PROBLEM TO WORK ON:
Copy nothing from the entries below except the lines from the one containing "<span m='353820'>great.</span> <span" through the one containing "m='355847'>because</span> <span m='356075'>I</span>", and copy those exactly.

RECORDS TO USE:
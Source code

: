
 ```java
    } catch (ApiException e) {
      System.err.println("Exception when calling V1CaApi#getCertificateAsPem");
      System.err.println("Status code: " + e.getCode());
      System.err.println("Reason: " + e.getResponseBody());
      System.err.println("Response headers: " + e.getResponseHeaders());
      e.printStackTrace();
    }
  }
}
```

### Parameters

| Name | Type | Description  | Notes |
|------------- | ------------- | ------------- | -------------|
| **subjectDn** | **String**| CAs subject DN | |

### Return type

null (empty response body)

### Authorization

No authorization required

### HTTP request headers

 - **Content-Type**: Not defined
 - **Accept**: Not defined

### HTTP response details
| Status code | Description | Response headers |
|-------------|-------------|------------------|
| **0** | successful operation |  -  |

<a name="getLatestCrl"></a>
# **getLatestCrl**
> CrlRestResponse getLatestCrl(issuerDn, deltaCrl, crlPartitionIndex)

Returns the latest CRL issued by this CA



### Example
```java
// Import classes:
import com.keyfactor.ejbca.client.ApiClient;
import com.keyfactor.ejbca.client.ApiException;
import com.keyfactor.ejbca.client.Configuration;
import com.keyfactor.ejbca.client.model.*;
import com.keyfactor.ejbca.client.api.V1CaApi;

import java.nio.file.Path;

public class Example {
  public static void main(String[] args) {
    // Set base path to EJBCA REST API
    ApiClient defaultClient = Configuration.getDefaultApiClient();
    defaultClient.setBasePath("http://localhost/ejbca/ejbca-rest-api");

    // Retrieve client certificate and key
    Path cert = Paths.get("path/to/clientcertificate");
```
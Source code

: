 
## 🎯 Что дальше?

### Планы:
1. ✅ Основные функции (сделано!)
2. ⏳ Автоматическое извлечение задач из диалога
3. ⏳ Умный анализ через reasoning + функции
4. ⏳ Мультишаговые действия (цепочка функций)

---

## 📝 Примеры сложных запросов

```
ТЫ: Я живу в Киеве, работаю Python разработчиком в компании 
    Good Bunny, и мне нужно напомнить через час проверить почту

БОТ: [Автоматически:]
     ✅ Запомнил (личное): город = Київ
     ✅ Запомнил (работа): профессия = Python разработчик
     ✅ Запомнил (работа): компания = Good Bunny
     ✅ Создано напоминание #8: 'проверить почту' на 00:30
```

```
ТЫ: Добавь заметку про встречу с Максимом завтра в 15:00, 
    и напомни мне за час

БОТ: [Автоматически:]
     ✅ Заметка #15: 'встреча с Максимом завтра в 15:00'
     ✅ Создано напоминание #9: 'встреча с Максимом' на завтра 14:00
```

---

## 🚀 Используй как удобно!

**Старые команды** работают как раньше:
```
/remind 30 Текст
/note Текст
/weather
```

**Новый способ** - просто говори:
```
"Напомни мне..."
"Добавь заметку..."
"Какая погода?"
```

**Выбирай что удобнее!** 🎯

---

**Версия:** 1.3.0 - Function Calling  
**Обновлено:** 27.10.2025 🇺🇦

==

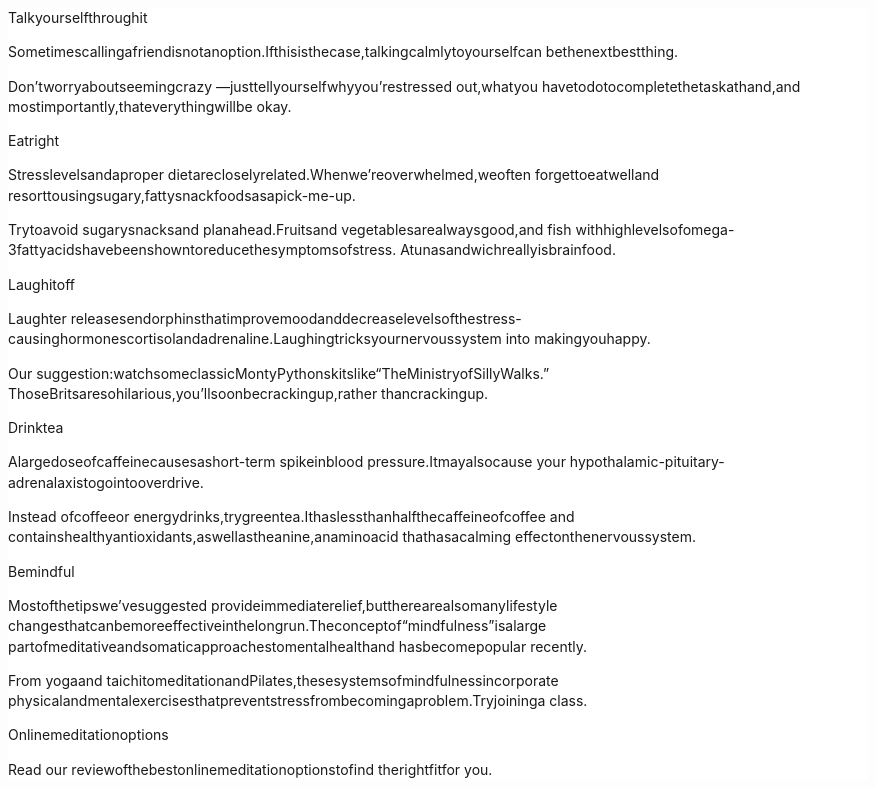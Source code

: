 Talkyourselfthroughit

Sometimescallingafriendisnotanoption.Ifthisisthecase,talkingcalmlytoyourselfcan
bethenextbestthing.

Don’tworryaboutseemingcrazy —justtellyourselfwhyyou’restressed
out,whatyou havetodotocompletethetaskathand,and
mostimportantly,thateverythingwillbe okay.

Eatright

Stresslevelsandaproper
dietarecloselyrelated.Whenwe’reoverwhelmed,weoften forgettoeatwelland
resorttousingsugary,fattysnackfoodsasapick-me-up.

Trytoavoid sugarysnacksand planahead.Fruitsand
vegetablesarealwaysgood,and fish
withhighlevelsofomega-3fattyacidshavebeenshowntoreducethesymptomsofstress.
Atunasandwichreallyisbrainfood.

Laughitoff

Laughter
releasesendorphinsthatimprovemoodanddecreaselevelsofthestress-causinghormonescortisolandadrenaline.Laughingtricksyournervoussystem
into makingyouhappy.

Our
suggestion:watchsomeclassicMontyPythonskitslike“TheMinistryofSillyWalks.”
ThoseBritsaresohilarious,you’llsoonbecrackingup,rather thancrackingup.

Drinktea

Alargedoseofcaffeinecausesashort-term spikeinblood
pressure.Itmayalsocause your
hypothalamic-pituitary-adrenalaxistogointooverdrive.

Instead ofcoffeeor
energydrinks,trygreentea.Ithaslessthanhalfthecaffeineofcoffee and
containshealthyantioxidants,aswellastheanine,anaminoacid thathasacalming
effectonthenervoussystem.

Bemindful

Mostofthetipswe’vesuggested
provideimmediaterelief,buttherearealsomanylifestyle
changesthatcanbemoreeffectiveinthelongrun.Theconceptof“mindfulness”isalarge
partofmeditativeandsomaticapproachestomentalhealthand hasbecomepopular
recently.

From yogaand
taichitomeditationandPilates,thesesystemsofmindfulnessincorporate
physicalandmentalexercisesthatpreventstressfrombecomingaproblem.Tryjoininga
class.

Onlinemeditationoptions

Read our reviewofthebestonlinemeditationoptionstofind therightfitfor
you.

--

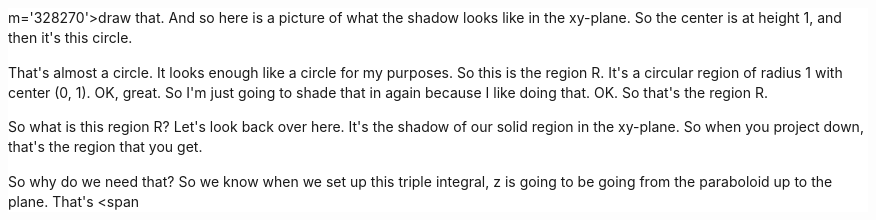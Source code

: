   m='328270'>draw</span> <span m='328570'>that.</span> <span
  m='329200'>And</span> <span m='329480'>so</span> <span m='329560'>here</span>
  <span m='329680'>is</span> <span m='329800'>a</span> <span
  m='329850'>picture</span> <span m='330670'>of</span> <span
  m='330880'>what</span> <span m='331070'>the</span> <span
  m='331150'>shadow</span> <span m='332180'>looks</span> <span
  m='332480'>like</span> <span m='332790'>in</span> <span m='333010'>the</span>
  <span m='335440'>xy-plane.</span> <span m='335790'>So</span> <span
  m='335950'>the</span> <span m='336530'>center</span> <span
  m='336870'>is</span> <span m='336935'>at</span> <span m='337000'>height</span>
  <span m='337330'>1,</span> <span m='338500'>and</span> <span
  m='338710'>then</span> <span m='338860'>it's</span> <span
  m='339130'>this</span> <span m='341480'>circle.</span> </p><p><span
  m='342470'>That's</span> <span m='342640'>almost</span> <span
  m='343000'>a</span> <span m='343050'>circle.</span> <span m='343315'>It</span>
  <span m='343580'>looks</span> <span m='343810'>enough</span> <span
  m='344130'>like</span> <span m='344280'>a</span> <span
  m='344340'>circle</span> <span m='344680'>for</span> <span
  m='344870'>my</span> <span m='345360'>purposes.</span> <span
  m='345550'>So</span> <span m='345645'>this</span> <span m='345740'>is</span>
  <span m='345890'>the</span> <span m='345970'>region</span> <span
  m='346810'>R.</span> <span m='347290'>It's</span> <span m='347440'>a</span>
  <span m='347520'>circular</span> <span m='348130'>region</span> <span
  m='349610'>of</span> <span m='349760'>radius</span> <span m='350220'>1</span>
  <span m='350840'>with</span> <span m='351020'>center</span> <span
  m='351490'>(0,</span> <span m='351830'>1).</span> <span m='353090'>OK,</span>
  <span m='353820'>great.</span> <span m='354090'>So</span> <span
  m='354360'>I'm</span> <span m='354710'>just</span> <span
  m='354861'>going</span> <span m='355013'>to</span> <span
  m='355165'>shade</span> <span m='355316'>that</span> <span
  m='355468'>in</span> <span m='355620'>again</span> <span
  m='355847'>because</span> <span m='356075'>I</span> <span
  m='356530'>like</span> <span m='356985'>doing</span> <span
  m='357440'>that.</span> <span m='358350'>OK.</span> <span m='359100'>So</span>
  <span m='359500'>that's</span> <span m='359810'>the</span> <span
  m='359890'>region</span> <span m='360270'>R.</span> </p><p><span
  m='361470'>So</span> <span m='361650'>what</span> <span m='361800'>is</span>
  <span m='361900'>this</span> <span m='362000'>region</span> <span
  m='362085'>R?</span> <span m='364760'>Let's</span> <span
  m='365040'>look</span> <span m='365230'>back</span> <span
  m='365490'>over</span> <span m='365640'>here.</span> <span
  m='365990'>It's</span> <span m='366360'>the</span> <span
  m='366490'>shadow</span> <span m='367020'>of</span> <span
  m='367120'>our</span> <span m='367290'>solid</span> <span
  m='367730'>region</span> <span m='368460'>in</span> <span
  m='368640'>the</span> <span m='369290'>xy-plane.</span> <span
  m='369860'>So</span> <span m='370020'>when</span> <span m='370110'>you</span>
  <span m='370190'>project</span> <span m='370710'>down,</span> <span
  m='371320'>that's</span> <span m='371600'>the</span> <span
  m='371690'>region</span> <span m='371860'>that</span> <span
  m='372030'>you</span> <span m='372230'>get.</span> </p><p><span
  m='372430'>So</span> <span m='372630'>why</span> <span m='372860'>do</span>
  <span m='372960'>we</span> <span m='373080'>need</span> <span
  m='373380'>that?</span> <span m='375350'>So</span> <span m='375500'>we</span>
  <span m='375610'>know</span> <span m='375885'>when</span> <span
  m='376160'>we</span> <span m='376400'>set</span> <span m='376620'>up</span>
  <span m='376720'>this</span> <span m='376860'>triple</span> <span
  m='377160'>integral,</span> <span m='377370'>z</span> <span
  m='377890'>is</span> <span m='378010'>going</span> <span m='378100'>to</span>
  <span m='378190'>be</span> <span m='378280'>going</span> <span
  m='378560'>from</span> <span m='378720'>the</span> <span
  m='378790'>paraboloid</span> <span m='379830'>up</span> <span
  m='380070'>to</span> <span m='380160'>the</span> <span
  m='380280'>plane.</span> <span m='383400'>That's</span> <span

RESULT:
  <span m='353820'>great.</span> <span m='354090'>So</span> <span
  m='354360'>I'm</span> <span m='354710'>just</span> <span
  m='354861'>going</span> <span m='355013'>to</span> <span
  m='355165'>shade</span> <span m='355316'>that</span> <span
  m='355468'>in</span> <span m='355620'>again</span> <span
  m='355847'>because</span> <span m='356075'>I</span> <span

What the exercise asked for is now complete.